> [Exercise objective]: Go line by line through the data below and count those with the string "Azure". Give the number only.

> [Provided data]:
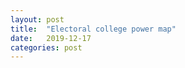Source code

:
 ```yaml
---
layout: post
title:  "Electoral college power map"
date:   2019-12-17
categories: post
---
```

<div id="usUpdate" style="position:relative;"></div>



<svg id="map"></svg>

<script src="https://d3js.org/d3.v5.min.js"></script>
<script src="/sketches/my_functions.js" type="text/javascript"></script>
<script src="/sketches/carto/update.js" type="text/javascript"></script>
<script src="/sketches/electoral/electoral.js"></script>
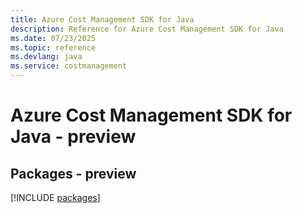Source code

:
 ```yaml
---
title: Azure Cost Management SDK for Java
description: Reference for Azure Cost Management SDK for Java
ms.date: 07/23/2025
ms.topic: reference
ms.devlang: java
ms.service: costmanagement
---
```

# Azure Cost Management SDK for Java - preview
## Packages - preview
[!INCLUDE [packages](cost-management-index.md)]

> [Final answer]: 3